Managing human resources and the programs that underscore their existing purposes includes establishing internal data security controls, devising standards for selecting and monitoring external service providers, and implementing consequences if performance falls below those standards. The management of human resources also consists of a responsibility to effectively manage the effect of regulations on such issues as cybersecurity, service providers’ fees, and the management of an investment decision-making process in the case of retirement and pension plans.

The imperative to act prudently, an often-used fiduciary term, reminds us that resources belong to someone else – and we must act on the conviction that our skills, controls, and performance all significantly affect the present circumstances and future financial status of others. Financial prudence, at its core, is acting in trust of someone else’s resources – whether it is an employee’s career, their retirement, or the culture in which they work. Financial prudence also suggests that there should be skill pursued and maturity developed that is relevant to the protection of those interests.

Linking Principles to Practices

Admittedly, fiduciary principles found in laws like the Employee Retirement Income Security Act (“ERISA”), the Uniform Prudent Management of Institutional Funds Act (“UPMIFA”), and the Consolidated Appropropriation Act (“CAA”) lack a definition of the steps needed to meet the prudence principle they espouse. In response, the mature human resources organization will develop and observe practices that fulfill the fiduciary mandate expressed in statutes such as those mentioned.

For leaders challenged by the call for maturity in human resources management, start with these three recommended steps to integrate operations with stewardship values, to “walk the talk,” and propel the mission.

Develop strategic goals that will mature your grasp of stewardship principles.

Strategic planning is a critical component of every business culture. However, too often, the day-to-day processes, policies, and structures that govern human resources are left out of this strategic thinking.

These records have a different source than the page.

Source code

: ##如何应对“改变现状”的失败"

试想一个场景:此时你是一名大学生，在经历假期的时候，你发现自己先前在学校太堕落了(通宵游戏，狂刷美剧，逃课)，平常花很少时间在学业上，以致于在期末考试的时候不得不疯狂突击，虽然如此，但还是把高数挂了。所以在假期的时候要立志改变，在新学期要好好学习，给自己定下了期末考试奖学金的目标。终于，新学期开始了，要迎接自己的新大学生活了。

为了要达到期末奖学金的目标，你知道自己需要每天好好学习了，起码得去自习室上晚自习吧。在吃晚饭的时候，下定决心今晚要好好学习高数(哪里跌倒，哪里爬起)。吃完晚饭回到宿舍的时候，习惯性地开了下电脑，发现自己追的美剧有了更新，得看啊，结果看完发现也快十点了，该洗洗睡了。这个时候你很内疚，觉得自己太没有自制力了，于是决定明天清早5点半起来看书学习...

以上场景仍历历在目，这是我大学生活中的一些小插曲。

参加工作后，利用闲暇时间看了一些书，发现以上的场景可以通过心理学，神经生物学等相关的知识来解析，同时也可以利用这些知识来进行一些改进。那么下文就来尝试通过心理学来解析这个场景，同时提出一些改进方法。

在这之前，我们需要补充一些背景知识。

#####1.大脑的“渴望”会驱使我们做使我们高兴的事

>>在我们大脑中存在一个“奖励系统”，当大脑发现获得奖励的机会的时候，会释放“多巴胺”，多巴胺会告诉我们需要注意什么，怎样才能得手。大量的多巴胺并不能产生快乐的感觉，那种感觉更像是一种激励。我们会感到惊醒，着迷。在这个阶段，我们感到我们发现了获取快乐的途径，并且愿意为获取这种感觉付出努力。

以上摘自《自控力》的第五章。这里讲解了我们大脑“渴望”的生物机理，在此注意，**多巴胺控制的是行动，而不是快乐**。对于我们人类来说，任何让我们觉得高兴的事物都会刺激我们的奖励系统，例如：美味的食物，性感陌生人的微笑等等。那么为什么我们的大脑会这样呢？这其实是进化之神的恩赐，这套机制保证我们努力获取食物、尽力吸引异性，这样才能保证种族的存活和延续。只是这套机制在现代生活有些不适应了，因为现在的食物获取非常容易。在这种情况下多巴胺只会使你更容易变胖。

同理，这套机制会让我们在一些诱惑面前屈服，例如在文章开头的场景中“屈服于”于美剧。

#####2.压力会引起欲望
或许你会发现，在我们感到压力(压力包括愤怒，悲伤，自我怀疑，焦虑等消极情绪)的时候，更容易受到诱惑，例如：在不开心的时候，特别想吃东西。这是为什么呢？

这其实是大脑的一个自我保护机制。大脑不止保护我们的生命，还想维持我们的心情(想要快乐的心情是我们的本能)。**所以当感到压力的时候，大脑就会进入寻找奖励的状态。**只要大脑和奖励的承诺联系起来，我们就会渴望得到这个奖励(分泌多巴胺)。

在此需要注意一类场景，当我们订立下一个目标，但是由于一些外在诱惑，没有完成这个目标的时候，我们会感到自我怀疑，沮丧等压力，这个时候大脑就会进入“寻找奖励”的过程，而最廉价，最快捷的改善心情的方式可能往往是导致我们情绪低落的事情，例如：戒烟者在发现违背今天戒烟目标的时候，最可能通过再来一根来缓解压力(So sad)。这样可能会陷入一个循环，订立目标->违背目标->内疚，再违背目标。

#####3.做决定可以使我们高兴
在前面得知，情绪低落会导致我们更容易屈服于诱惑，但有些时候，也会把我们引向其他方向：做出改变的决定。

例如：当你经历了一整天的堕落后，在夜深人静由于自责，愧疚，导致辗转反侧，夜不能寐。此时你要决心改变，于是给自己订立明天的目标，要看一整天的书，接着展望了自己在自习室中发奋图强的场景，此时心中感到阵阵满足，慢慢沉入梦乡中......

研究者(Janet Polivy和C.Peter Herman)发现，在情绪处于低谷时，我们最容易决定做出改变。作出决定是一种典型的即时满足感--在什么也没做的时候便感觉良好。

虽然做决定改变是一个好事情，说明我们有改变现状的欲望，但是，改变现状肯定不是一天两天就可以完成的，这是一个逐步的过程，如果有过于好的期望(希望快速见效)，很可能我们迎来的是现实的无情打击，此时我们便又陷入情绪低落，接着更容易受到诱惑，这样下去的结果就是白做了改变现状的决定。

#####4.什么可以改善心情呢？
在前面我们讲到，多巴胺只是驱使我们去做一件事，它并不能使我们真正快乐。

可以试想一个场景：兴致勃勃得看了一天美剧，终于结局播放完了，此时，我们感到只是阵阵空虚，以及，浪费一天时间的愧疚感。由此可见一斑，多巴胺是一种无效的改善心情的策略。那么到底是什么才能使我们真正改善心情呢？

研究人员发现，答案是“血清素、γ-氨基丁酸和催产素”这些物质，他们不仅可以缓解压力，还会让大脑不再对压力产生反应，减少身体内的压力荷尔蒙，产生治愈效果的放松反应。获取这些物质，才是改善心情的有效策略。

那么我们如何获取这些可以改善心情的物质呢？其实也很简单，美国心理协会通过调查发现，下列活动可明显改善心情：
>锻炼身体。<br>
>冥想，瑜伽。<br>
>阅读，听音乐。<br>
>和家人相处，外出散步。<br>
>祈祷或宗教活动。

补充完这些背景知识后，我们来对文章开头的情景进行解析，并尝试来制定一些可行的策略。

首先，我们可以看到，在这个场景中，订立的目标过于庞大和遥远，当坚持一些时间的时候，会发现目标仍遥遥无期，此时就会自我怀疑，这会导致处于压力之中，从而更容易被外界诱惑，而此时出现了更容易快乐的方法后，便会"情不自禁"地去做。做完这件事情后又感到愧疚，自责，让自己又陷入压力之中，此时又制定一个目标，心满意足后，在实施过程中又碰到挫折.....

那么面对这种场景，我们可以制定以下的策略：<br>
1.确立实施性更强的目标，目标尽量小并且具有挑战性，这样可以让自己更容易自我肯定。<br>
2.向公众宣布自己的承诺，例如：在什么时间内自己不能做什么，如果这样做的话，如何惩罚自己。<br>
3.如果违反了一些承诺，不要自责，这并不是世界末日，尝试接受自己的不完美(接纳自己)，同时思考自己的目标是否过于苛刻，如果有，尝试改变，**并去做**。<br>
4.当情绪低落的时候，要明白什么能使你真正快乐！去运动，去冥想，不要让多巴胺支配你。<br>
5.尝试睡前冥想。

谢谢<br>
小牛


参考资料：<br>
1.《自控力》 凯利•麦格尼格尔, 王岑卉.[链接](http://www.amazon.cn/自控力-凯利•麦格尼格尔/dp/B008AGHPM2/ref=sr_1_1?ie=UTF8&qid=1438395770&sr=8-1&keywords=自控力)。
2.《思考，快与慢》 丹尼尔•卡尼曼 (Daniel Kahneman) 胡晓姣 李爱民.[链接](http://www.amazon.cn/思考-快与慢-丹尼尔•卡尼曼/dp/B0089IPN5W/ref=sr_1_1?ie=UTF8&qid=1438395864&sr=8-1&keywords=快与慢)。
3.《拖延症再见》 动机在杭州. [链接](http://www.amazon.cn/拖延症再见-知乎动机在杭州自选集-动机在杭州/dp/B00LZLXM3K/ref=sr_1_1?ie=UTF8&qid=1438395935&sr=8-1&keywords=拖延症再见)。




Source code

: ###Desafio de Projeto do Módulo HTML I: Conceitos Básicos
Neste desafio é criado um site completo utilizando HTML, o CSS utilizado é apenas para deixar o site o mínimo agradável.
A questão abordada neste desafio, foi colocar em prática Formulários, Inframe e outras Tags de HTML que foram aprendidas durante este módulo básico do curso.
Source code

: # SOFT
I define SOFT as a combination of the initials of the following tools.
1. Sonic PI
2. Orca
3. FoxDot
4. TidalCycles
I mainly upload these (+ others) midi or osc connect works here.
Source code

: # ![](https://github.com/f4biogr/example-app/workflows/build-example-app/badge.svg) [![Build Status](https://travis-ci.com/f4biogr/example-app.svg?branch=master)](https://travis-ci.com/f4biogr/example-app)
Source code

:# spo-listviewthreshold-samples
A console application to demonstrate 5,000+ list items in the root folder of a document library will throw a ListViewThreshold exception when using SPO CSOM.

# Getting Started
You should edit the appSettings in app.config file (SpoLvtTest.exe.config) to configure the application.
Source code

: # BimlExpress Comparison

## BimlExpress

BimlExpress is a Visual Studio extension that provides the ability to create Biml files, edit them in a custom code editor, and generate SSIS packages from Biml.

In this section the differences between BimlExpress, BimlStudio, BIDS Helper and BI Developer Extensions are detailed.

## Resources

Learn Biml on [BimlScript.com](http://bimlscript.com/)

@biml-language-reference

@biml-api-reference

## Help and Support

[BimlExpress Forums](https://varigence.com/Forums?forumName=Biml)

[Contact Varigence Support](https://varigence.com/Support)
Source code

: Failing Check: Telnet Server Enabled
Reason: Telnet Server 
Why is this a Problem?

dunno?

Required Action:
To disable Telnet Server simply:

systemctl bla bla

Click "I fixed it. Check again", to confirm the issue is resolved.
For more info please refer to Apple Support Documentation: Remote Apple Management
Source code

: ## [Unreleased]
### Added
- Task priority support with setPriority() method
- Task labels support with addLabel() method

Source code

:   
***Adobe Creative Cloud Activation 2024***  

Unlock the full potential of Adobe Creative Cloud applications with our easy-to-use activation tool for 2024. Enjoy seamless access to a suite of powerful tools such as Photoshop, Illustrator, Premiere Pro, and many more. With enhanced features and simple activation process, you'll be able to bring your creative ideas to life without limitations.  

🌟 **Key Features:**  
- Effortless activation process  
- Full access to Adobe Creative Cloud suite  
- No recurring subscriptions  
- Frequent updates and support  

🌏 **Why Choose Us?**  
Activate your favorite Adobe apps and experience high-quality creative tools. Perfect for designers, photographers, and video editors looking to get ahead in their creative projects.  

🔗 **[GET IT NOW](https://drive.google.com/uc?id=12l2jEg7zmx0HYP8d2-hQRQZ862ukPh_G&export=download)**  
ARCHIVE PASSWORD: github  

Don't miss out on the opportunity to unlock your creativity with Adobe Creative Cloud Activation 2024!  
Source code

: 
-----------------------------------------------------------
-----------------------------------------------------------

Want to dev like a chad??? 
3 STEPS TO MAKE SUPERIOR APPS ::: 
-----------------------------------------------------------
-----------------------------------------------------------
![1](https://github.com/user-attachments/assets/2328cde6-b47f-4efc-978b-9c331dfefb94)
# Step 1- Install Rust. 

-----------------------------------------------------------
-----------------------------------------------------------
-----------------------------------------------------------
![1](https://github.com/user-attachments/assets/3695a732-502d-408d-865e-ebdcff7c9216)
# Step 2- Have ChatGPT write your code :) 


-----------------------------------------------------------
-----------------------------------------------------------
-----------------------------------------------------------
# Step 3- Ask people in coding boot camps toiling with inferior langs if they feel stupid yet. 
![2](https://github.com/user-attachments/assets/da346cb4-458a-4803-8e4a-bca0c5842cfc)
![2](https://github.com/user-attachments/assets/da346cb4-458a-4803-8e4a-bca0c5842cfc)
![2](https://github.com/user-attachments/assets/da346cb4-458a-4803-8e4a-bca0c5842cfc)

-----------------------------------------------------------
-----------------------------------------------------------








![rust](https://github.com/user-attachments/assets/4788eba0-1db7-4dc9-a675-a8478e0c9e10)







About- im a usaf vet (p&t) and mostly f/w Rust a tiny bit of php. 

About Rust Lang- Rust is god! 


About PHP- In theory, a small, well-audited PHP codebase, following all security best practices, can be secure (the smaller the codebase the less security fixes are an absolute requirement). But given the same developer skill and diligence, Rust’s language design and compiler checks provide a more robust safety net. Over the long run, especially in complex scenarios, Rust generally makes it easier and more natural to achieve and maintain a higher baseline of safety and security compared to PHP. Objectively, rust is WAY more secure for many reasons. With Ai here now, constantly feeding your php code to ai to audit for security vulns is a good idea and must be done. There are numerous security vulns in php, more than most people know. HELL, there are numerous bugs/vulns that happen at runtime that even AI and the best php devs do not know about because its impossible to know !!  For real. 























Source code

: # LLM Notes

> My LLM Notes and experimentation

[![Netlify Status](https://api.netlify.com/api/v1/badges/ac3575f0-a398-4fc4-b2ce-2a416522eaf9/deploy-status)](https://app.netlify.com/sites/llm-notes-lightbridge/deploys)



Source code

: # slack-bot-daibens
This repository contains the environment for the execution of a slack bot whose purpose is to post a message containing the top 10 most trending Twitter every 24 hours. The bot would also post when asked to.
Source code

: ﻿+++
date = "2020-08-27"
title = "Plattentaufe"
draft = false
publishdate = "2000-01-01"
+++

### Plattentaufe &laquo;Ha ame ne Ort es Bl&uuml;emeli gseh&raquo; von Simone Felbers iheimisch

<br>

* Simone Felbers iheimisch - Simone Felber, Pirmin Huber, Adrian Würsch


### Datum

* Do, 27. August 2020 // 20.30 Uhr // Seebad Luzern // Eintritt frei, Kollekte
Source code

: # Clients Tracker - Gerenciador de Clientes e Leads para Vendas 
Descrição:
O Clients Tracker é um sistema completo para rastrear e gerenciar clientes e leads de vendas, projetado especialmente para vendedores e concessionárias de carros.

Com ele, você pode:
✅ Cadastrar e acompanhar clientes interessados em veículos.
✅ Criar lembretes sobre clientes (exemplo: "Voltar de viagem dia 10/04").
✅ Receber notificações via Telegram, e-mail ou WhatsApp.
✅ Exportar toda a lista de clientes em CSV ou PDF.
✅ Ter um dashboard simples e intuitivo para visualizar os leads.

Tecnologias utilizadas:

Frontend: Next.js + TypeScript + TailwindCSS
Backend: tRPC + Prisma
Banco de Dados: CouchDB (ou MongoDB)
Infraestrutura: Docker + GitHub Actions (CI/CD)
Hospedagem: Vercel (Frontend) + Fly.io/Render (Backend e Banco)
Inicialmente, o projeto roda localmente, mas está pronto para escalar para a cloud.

Effective organizations ensure that conversations about practice are part of the staff and C-level meetings and that strategic plans reference equitable, effective, and efficient methods that strengthen stewardship-centric operations.

Recognize that stewardship excellence is integral to realizing your organization’s values and strategy.

Human resources executives, critical players in corporate decision-making, can advocate for practices that embody values like loyalty, independence, and best interest. Stewardship maturity enables human resources organizations to do the hard work of examining principles and aligning them with enterprise values.

Provide human resources staff with training that will aid them in fiduciary tactics.

Stewardship behaviors don’t just happen. In order to mature, human resources leaders need to be clear about the stewardship disciplines, make a compelling case for their adoption, navigate organizational culture, rework entrenched processes, communicate with support staff, and implement new strategies.

Lead the Way

Being mindful of the stewardship disciplines elevates an enterprise’s orientation from a singular profit perspective to a holistic, process-centric vision, which, over time, produces the most rewarding results – through ethical, responsible, and intentional human resources practices.